» Task statement:
Output the data word for word, dropping every image.

» Available data:
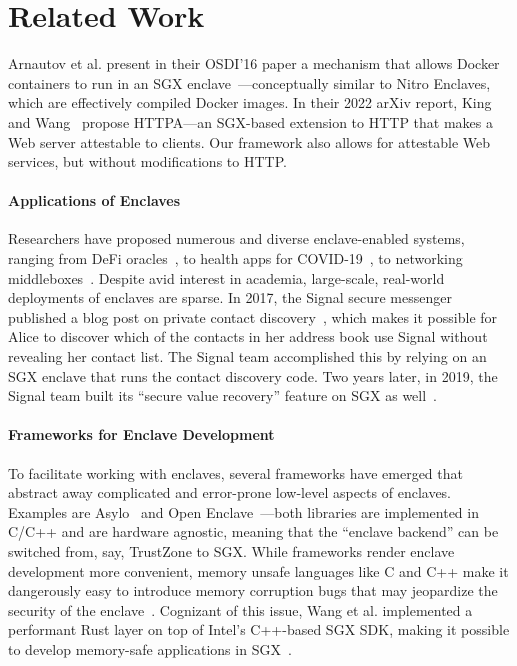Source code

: \section{Related Work}
\label{sec:related-work}

Arnautov et al. present in their OSDI'16 paper a mechanism that allows Docker
containers to run in an SGX enclave~\cite{Arnautov2016a}---conceptually similar
to Nitro Enclaves, which are effectively compiled Docker images.
%
In their 2022 arXiv report, King and Wang~\cite{King2022a} propose HTTPA---an
SGX-based extension to HTTP that makes a Web server attestable to clients.  Our
framework also allows for attestable Web services, but without modifications to
HTTP.

\paragraph{Applications of Enclaves}

Researchers have proposed numerous and diverse enclave-enabled systems, ranging
from DeFi oracles~\cite{Zhang16a}, to health apps for
COVID-19~\cite{Mailthody21a}, to networking middleboxes~\cite{Han17a}.  Despite
avid interest in academia, large-scale, real-world deployments of enclaves are
sparse.  In 2017, the Signal secure messenger published a blog post on private
contact discovery~\cite{Marlinspike17a}, which makes it possible for Alice to
discover which of the contacts in her address book use Signal without revealing
her contact list.  The Signal team accomplished this by relying on an SGX
enclave that runs the contact discovery code.  Two years later, in 2019, the
Signal team built its ``secure value recovery'' feature on SGX as
well~\cite{Lund19a}.

\paragraph{Frameworks for Enclave Development}

To facilitate working with enclaves, several frameworks have emerged that
abstract away complicated and error-prone low-level aspects of enclaves.
Examples are Asylo~\cite{asylo} and Open Enclave~\cite{openenclave}---both
libraries are implemented in C/C++ and are hardware agnostic, meaning that the
``enclave backend'' can be switched from, say, TrustZone to SGX.  While
frameworks render enclave development more convenient, memory unsafe languages
like C and C++ make it dangerously easy to introduce memory corruption bugs
that may jeopardize the security of the enclave~\cite{Lee2017a}.  Cognizant of
this issue, Wang et al. implemented a performant Rust layer on top of Intel's
C++-based SGX SDK, making it possible to develop memory-safe applications in
SGX~\cite{Wang2019a}.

» Answer space:
Source code

: \section{Related Work}
\label{sec:related-work}

Arnautov et al. present in their OSDI'16 paper a mechanism that allows Docker
containers to run in an SGX enclave~\cite{Arnautov2016a}---conceptually similar
to Nitro Enclaves, which are effectively compiled Docker images.
%
In their 2022 arXiv report, King and Wang~\cite{King2022a} propose HTTPA---an
SGX-based extension to HTTP that makes a Web server attestable to clients.  Our
framework also allows for attestable Web services, but without modifications to
HTTP.

\paragraph{Applications of Enclaves}

Researchers have proposed numerous and diverse enclave-enabled systems, ranging
from DeFi oracles~\cite{Zhang16a}, to health apps for
COVID-19~\cite{Mailthody21a}, to networking middleboxes~\cite{Han17a}.  Despite
avid interest in academia, large-scale, real-world deployments of enclaves are
sparse.  In 2017, the Signal secure messenger published a blog post on private
contact discovery~\cite{Marlinspike17a}, which makes it possible for Alice to
discover which of the contacts in her address book use Signal without revealing
her contact list.  The Signal team accomplished this by relying on an SGX
enclave that runs the contact discovery code.  Two years later, in 2019, the
Signal team built its ``secure value recovery'' feature on SGX as
well~\cite{Lund19a}.

\paragraph{Frameworks for Enclave Development}

To facilitate working with enclaves, several frameworks have emerged that
abstract away complicated and error-prone low-level aspects of enclaves.
Examples are Asylo~\cite{asylo} and Open Enclave~\cite{openenclave}---both
libraries are implemented in C/C++ and are hardware agnostic, meaning that the
``enclave backend'' can be switched from, say, TrustZone to SGX.  While
frameworks render enclave development more convenient, memory unsafe languages
like C and C++ make it dangerously easy to introduce memory corruption bugs
that may jeopardize the security of the enclave~\cite{Lee2017a}.  Cognizant of
this issue, Wang et al. implemented a performant Rust layer on top of Intel's
C++-based SGX SDK, making it possible to develop memory-safe applications in
SGX~\cite{Wang2019a}.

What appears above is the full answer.